REQUIREMENT
Once you find a line containing the word "Installation" in the entries below, copy it.
++++ RECORDS SUPPLIED ++++
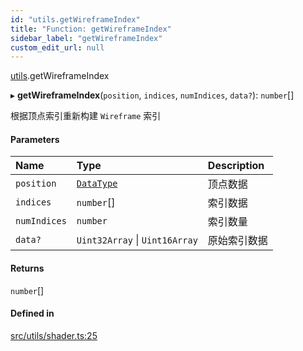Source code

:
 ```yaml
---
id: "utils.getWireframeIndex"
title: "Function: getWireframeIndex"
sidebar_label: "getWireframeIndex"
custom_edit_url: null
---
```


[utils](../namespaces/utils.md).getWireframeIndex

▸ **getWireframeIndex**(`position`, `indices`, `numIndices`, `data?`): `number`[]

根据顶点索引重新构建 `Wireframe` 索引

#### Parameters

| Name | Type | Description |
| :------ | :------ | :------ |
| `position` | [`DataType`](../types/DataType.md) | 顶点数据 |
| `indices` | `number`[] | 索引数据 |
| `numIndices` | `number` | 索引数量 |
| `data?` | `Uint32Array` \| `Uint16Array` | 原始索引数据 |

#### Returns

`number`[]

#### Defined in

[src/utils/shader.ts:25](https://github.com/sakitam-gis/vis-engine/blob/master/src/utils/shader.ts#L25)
++++
++++ RECORDS SUPPLIED ++++
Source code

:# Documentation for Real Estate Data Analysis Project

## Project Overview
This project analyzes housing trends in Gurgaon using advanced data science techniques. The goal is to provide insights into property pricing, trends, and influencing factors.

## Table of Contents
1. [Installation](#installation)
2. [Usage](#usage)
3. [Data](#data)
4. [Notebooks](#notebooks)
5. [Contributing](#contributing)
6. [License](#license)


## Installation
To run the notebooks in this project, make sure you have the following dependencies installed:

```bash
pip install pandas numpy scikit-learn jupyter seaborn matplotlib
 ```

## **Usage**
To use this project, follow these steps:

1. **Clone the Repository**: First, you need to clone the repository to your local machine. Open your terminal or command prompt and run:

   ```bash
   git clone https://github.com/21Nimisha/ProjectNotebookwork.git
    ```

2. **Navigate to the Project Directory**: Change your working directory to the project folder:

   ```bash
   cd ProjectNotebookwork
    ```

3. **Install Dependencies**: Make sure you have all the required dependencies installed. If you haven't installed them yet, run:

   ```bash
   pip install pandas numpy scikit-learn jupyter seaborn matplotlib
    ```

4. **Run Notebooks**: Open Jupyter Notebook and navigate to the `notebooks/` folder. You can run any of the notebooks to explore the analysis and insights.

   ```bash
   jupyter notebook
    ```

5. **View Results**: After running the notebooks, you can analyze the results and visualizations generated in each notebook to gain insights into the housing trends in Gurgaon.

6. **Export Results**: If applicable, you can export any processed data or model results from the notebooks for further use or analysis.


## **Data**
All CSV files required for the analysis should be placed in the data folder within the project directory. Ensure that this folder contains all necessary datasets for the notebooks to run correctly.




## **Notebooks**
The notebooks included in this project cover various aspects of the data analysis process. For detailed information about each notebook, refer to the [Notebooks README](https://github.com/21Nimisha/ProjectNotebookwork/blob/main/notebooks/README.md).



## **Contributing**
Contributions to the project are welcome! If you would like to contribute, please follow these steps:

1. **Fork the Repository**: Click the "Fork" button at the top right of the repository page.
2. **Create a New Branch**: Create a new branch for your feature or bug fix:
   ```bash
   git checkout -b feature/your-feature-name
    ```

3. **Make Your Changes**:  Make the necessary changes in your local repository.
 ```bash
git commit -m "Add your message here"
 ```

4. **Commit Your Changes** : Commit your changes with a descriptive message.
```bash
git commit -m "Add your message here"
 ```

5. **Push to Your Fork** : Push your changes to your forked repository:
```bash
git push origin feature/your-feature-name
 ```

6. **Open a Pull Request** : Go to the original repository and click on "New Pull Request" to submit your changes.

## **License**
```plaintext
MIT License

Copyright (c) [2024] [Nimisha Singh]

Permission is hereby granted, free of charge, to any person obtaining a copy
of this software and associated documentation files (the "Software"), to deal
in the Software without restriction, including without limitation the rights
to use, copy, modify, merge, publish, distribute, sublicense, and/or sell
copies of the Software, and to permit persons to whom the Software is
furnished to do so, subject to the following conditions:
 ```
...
++++
WRITTEN RESPONSE
1. [Installation](#installation)
## Installation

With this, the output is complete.